Executing Multiple Kernels on the Device at the Same Time
DPC++ has two kinds of queues that a programmer can create and use to submit
kernels for execution.
- in-order queues
- where kernels are executed in the order they were submitted to the queue
- out-of-order queues
- where kernels can be executed in an arbitrary order (subject to the dependency constraints among them).
The choice to create an in-order or out-of-order queue is made at
queue construction time through the property
sycl::property::queue::in_order()
. By default, when no property is
specified, the queue is out-of-order.In the following example, three kernels are submitted per iteration. Each of
these kernels uses only one work-group with 256 work-items. These kernels are
created specifically with one group to ensure that they do not use the entire
machine. This is done to illustrate the benefit of parallel kernel execution.
int multi_queue(sycl::queue &q, const IntArray &a, const IntArray &b) {
size_t num_items = a.size();
IntArray s1, s2, s3;
sycl::buffer a_buf(a);
sycl::buffer b_buf(b);
sycl::buffer sum_buf1(s1);
sycl::buffer sum_buf2(s2);
sycl::buffer sum_buf3(s3);
size_t num_groups = 1;
size_t wg_size = 256;
auto start = std::chrono::steady_clock::now();
for (int i = 0; i < iter; i++) {
q.submit([&](sycl::handler &h) {
sycl::accessor a_acc(a_buf, h, sycl::read_only);
sycl::accessor b_acc(b_buf, h, sycl::read_only);
sycl::accessor sum_acc(sum_buf1, h, sycl::write_only, sycl::no_init);
h.parallel_for(sycl::nd_range<1>(num_groups * wg_size, wg_size),
[=](sycl::nd_item<1> index) {
size_t loc_id = index.get_local_id();
sum_acc[loc_id] = 0;
for (int j = 0; j < 1000; j++)
for (size_t i = loc_id; i < array_size; i += wg_size) {
sum_acc[loc_id] += a_acc[i] + b_acc[i];
}
});
});
q.submit([&](sycl::handler &h) {
sycl::accessor a_acc(a_buf, h, sycl::read_only);
sycl::accessor b_acc(b_buf, h, sycl::read_only);
sycl::accessor sum_acc(sum_buf2, h, sycl::write_only, sycl::no_init);
h.parallel_for(sycl::nd_range<1>(num_groups * wg_size, wg_size),
[=](sycl::nd_item<1> index) {
size_t loc_id = index.get_local_id();
sum_acc[loc_id] = 0;
for (int j = 0; j < 1000; j++)
for (size_t i = loc_id; i < array_size; i += wg_size) {
sum_acc[loc_id] += a_acc[i] + b_acc[i];
}
});
});
q.submit([&](sycl::handler &h) {
sycl::accessor a_acc(a_buf, h, sycl::read_only);
sycl::accessor b_acc(b_buf, h, sycl::read_only);
sycl::accessor sum_acc(sum_buf3, h, sycl::write_only, sycl::no_init);
h.parallel_for(sycl::nd_range<1>(num_groups * wg_size, wg_size),
[=](sycl::nd_item<1> index) {
size_t loc_id = index.get_local_id();
sum_acc[loc_id] = 0;
for (int j = 0; j < 1000; j++)
for (size_t i = loc_id; i < array_size; i += wg_size) {
sum_acc[loc_id] += a_acc[i] + b_acc[i];
}
});
});
}
q.wait();
auto end = std::chrono::steady_clock::now();
std::cout << "multi_queue completed on device - took "
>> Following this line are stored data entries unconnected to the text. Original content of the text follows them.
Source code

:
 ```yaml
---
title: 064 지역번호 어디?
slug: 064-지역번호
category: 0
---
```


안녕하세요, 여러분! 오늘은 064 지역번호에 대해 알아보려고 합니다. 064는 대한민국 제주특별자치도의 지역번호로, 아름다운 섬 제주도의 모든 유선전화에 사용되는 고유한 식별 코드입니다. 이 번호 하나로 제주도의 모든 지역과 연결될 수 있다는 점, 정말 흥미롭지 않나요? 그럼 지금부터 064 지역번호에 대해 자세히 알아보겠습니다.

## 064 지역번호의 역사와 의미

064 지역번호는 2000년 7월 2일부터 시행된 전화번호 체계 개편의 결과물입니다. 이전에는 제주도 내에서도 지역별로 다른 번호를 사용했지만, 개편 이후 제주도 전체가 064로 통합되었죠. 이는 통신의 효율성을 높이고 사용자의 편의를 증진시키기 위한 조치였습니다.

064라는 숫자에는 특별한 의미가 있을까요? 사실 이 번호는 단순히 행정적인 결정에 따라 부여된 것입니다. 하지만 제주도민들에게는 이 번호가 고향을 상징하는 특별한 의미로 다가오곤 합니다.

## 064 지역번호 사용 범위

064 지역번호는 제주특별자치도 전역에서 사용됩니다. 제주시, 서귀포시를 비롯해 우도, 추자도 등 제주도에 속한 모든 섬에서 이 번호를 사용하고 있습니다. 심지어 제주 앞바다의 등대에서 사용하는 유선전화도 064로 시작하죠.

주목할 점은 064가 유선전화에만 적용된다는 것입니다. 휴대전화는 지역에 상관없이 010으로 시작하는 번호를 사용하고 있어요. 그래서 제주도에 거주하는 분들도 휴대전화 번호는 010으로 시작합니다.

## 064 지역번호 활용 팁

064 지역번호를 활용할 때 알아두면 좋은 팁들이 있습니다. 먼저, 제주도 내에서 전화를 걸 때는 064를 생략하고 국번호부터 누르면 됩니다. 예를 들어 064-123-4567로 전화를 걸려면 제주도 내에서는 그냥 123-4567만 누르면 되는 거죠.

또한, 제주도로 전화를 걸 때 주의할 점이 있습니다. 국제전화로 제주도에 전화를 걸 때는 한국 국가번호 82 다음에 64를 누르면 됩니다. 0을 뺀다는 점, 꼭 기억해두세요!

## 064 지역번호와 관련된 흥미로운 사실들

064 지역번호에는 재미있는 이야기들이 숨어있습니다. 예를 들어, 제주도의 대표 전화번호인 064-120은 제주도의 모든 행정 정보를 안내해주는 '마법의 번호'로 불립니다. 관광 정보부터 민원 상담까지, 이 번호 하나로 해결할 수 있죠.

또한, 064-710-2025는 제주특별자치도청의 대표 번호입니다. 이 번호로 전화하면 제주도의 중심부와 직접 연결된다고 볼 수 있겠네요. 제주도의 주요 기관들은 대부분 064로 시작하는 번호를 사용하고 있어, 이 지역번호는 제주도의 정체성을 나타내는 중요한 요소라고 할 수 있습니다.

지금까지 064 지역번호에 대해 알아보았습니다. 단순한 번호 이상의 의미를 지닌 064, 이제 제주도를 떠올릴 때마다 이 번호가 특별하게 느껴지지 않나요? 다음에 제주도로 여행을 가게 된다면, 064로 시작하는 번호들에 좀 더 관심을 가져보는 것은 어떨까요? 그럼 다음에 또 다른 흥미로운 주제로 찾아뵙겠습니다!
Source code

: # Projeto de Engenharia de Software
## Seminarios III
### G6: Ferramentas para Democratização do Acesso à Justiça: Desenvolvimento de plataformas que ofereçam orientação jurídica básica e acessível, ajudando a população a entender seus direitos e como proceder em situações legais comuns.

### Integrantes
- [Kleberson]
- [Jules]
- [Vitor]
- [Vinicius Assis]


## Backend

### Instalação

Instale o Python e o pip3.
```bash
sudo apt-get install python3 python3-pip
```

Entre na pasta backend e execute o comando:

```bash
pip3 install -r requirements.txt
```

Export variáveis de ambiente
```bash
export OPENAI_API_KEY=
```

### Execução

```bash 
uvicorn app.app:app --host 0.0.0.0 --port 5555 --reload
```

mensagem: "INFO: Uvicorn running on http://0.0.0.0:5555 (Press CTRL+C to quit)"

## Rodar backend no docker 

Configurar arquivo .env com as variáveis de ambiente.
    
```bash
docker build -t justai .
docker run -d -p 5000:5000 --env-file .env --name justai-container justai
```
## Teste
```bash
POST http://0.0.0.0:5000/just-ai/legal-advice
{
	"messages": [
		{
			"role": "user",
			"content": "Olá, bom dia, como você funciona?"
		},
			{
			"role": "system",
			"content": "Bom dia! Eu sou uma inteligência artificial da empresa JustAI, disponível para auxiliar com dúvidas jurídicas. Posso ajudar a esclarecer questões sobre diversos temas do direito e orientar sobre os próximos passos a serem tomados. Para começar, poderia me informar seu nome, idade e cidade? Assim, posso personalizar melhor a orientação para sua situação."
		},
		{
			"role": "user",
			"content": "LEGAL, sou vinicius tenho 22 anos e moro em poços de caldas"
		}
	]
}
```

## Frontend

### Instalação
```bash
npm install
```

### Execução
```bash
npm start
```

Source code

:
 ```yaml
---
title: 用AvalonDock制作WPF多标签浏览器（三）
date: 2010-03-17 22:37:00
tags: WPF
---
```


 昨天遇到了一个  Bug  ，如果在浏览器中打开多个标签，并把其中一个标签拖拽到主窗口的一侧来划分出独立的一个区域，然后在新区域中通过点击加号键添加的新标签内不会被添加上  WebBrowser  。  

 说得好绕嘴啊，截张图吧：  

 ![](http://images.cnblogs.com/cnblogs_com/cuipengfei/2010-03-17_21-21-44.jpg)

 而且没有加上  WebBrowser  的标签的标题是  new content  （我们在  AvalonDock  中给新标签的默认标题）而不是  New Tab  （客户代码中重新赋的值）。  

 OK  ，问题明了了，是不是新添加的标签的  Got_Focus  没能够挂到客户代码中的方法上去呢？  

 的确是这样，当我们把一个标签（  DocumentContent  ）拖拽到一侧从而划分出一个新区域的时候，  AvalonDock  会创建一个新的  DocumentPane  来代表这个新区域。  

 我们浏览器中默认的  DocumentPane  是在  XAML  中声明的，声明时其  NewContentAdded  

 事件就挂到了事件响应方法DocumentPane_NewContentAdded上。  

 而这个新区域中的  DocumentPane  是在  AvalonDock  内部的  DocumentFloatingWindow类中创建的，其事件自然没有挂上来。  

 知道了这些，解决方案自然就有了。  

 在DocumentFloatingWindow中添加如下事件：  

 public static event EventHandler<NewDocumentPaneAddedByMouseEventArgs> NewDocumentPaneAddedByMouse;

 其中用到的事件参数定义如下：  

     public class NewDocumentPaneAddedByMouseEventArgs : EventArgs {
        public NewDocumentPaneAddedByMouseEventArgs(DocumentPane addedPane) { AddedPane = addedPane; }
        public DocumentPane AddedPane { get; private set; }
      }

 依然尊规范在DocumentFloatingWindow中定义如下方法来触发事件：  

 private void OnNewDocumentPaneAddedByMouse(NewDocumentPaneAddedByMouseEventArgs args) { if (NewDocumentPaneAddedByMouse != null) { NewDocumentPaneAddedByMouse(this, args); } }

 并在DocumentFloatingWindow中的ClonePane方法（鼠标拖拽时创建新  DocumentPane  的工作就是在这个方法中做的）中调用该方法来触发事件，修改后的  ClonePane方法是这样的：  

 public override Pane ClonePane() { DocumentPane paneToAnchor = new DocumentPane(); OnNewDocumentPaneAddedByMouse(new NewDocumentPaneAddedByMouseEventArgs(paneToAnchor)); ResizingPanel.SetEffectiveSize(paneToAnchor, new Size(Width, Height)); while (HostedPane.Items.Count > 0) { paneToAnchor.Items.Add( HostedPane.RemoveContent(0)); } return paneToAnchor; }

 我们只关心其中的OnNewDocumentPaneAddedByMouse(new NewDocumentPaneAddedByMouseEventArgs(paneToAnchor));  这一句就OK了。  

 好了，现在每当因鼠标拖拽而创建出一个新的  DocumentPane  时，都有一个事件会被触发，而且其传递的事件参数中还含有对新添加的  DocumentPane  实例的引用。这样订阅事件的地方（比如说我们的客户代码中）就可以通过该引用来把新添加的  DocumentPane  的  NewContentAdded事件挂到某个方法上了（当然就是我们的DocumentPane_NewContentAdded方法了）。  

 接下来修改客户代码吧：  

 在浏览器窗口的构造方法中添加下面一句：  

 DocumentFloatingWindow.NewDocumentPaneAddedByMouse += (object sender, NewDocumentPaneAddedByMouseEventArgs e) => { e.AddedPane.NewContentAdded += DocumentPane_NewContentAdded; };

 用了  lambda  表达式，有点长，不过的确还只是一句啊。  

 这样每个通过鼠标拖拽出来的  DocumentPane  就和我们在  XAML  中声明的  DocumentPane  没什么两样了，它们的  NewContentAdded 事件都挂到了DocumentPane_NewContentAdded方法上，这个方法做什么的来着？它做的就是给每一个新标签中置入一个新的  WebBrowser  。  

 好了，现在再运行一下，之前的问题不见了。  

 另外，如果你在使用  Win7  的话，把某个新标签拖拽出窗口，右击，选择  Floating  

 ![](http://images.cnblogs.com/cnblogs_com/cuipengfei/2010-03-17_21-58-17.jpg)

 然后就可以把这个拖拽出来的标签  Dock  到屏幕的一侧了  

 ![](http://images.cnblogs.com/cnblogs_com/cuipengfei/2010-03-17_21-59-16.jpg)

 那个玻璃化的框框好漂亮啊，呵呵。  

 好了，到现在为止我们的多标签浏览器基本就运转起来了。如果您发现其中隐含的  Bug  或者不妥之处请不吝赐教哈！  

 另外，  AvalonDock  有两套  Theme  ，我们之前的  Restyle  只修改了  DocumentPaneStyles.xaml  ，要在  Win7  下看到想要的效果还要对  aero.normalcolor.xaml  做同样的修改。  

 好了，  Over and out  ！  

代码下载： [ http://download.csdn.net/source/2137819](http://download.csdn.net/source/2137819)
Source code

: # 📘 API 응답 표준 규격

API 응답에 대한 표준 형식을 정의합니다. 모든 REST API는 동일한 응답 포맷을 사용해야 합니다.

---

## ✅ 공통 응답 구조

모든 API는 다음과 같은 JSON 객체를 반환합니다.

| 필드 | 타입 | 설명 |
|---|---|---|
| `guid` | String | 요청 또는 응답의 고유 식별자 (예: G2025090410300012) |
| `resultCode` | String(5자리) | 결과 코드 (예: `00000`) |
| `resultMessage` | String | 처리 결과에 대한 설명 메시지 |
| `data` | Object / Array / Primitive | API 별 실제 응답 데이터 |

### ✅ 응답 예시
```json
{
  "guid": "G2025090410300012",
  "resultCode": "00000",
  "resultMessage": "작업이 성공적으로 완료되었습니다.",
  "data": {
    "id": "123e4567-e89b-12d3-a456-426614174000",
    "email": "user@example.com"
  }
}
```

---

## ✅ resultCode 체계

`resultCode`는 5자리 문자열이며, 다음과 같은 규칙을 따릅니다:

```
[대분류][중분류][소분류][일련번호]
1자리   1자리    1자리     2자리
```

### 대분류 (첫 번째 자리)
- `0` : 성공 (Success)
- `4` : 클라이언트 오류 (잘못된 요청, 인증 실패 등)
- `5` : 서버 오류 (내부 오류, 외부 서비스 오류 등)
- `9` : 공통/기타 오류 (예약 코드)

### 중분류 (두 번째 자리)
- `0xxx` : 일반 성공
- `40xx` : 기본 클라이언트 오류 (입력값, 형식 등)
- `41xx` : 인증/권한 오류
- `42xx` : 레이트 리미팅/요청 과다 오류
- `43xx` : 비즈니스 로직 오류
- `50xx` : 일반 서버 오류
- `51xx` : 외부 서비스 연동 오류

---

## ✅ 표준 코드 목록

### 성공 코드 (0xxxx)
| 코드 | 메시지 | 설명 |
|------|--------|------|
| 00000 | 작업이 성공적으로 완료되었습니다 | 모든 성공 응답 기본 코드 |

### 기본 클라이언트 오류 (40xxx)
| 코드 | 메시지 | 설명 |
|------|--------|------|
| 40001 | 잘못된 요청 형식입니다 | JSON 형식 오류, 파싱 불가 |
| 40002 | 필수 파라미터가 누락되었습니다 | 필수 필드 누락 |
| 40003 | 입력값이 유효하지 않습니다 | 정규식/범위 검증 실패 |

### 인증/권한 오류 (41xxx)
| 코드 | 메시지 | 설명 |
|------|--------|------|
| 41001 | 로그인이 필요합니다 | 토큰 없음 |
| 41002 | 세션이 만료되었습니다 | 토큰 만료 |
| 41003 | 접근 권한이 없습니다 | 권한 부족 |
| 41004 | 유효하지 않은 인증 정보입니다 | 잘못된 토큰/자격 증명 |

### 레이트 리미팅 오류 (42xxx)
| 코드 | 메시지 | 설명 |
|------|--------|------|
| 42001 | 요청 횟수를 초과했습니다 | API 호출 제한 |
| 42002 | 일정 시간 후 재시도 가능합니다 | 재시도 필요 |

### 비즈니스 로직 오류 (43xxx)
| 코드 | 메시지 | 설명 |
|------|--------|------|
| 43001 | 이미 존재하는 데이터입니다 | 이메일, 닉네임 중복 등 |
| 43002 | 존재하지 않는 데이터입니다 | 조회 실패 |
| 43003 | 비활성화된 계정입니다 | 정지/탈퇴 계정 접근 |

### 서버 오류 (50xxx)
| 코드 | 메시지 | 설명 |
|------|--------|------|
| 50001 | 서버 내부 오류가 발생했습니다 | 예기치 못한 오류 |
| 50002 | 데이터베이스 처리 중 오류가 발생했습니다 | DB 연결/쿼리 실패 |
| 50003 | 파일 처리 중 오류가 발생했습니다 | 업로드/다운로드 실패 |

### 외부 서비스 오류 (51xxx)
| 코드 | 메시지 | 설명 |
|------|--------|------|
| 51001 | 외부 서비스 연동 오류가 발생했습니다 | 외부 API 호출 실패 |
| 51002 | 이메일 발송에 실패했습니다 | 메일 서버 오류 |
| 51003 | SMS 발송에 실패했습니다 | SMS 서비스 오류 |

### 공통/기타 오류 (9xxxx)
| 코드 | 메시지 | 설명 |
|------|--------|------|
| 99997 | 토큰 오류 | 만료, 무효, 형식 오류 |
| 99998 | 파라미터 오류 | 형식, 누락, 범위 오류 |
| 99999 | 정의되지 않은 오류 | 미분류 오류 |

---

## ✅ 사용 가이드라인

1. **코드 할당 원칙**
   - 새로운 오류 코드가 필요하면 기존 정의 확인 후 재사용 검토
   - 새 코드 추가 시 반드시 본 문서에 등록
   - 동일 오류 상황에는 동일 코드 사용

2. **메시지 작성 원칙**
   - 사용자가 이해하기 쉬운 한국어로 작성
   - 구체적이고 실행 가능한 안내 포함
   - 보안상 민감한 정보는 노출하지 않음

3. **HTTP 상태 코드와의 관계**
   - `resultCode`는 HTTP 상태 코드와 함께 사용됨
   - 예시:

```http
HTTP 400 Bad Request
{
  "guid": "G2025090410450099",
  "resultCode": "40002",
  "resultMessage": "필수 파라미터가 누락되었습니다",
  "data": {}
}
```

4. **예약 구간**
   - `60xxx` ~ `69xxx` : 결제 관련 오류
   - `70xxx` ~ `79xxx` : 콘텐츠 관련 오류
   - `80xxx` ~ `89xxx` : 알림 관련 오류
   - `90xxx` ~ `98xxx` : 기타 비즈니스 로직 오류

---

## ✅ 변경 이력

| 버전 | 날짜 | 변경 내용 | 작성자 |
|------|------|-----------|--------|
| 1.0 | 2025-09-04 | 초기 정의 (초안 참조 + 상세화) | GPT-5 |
<< (end - start).count() << " u-secs\n";
// check results
return ((end - start).count());
} // end multi_queue
In the case where the underlying queue is in-order, these kernels cannot be
executed in parallel and have to be executed sequentially even though there are
adequate resources in the machine and there are no dependencies among the
kernels. This can be seen from the larger total execution time for all the
kernels. The creation of the queue and the kernel submission is shown below.
sycl::property_list q_prop{sycl::property::queue::in_order()};
std::cout << "In order queue: Jitting+Execution time\n";
sycl::queue q1(d_selector, q_prop);
multi_queue(q1, a, b);
usleep(500 * 1000);
std::cout << "In order queue: Execution time\n";
multi_queue(q1, a, b);
When the queue is out-of-order, the overall execution time is much lower,
indicating that the machine is able to execute different kernels from the queue
at the same time. The creation of the queue and the invocation of the kernel is
shown below.
sycl::queue q2(d_selector);
std::cout << "Out of order queue: Jitting+Execution time\n";
multi_queue(q2, a, b);
usleep(500 * 1000);
std::cout << "Out of order queue: Execution time\n";
multi_queue(q2, a, b);
In situations where kernels do not scale strongly and therefore cannot
effectively utilize full machine compute resources, it is better to
allocate only the required compute units through appropriate
selection of work-group/work-item values and try to execute multiple
kernels at the same time.
The following timeline view shows the kernels being executed by in-order and
out-of-order queues (this was collected using the
clIntercept
tool when the
binary is run on the OpenCL back-end). Here one can clearly see that kernels
submitted to the out-of-order queue are being executed in parallel. Another
thing to notice is that not all three kernels are executed in parallel. The
reason for this is a heuristic the driver uses in deciding about the kernel
submissions. When the driver sees the GPU is not active, it immediately submits
the kernel for execution and then buffers the kernels in the queue.Timeline for kernels executed with in-order and out-of-order queues

It is also possible to statically partition a single device into sub-devices
through the use of
create_sub_devices
function of device class
. This
provides more control to the programmer for submitting kernels to an
appropriate sub-device. However, the partition of a device into sub-devices is
static, so the runtime will not be able to adapt to the dynamic load of an
application because it does not have flexibility to move kernels from one
sub-device to another.At the time of writing, only the OpenCL backend is able to execute the kernels
out of order. Support in the Level Zero backend to execute kernels out of order
is still in development.